Table football, also known as foosball or table soccer, is a table-top game that is loosely based on association football. The aim of the game is to move the ball into the opponent's goal by manipulating rods which have figures attached. Although rules often vary by country and region when the game is played casually, at the competitive level table soccer is played according to a unified code.

History

Patents for similar table games date back as early as the 1890s in Spain, Europe. However, foosball's origins date to 1921, when Harold Searles Thornton from the United Kingdom patented the game as "Apparatus for playing a game of table football".

Thornton invented a football game that people could play in their homes due to the popularity of association football in Europe. The game adopted the name foosball in the United States via German imports that called it "tischfußball" ( "table football"). Its design inspiration came from a box of matches.
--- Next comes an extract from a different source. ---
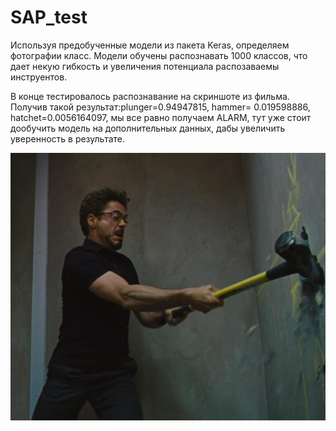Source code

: # SAP_test
Используя предобученные модели из пакета Keras, определяем фотографии класс. Модели обучены распознавать 1000 классов, что дает некую гибкость и увеличения потенциала распозаваемы инструентов. 

В конце тестировалось распознавание на скриншоте из фильма. Получив такой результат:plunger=0.94947815, hammer= 0.019598886, hatchet=0.0056164097, мы все равно получаем ALARM, тут уже стоит дообучить модель на дополнительных данных, дабы увеличить уверенность в результате.

![Image alt](https://github.com/Devilpacks/SAP_test/blob/master/tony.jpg?raw=true)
Belgian magazine Le Soir illustré claimed in 1979 that the French inventor Lucien Rosengart (1881–1976) came up with the game of table soccer in the 1930s when he was looking for things to keep his grandchildren entertained during the cold winter months. He called the game "baby foot" instead of foosball.

The Galician inventor Alejandro Finisterre patented his invention of table football, futbolín, in Madrid during the Spanish Civil War in 1937. His version of the game is the one used in modern-day table football.
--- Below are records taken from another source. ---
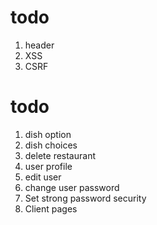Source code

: # todo

1. header
2. XSS
3. CSRF

# todo

1. dish option
2. dish choices
3. delete restaurant
4. user profile
5. edit user
6. change user password
7. Set strong password security
8. Client pages
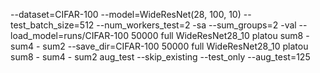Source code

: --dataset=CIFAR-100 --model=WideResNet(28, 100, 10) --test_batch_size=512 --num_workers_test=2 -sa --sum_groups=2 -val --load_model=runs/CIFAR-100 50000 full WideResNet28_10 platou sum8 - sum4 - sum2 --save_dir=CIFAR-100 50000 full WideResNet28_10 platou sum8 - sum4 - sum2 aug_test --skip_existing --test_only --aug_test=125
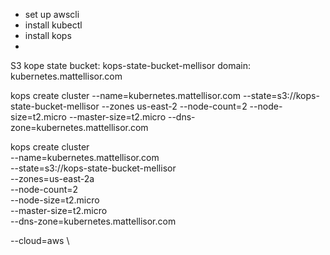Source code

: - set up awscli
- install kubectl
- install kops
- 

S3 kope state bucket: kops-state-bucket-mellisor
domain: kubernetes.mattellisor.com

kops create cluster --name=kubernetes.mattellisor.com --state=s3://kops-state-bucket-mellisor --zones us-east-2 --node-count=2 --node-size=t2.micro --master-size=t2.micro --dns-zone=kubernetes.mattellisor.com


kops create cluster \
--name=kubernetes.mattellisor.com \
--state=s3://kops-state-bucket-mellisor \
--zones=us-east-2a \
--node-count=2 \
--node-size=t2.micro \
--master-size=t2.micro \
--dns-zone=kubernetes.mattellisor.com


--cloud=aws \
The game was eventually brought to the United States in the 1950s by Lawrence Patterson, reaching its peak of popularity there in the 1970s, when it could be found in bars and pool halls everywhere throughout the country.
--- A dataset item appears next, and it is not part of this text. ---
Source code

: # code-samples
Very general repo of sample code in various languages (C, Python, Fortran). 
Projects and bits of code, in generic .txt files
In 2002, the International Table Soccer Federation (ITSF) was established in France with the mission of promoting the game. The ITSF acts as an organising sports body, regulating international competitions and establishing the game with the International Olympic Committee and General Association of International Sport Federation.

The game

The game involves using figures mounted on rotating bars to kick a ball into the opposing goal. Table football tables can vary in size, but a typical table is about  long and  wide. The table usually contains eight rows of foos men, which are plastic, metal, wooden, or sometimes carbon-fibre figures mounted on horizontal metal bars. Each team of one or two human players controls four rows of foos men, one row each for the goalkeeper, defenders, midfield and strikers. Players manipulate the rods to control the figures, using them to hold up, pass or 'kick' the ball. Games begin when the ball is served through a hole at the side of the table, or simply placed by hand at the feet of a figure in the centre of the table. A coin toss is usually used to determine which player or team serves first. If it is not the first match or if the ball gets out of play or if the ball suddenly stops out, then the team scored last would get the serve after he scores one. The term for when the ball leaves the table or gets stopped somewhere out of the men-like figures’ reach is dead ball. Expert players have been known to move balls at speeds up to 56 km/h (35 mph) in competition.

The rules prohibit "over 360-degree shots", or "spinning": using the palm of the hand to swiftly spin the bar all around, instead of using wrist strokes to kick the ball with a bar-mounted figure.  Since the establishment of the International Table Soccer Federation (ITSF), the rules have become standardised in most international competitions. However, since January 2012, the annual World Championships and the World Cup have permitted two full 360-degree rotations.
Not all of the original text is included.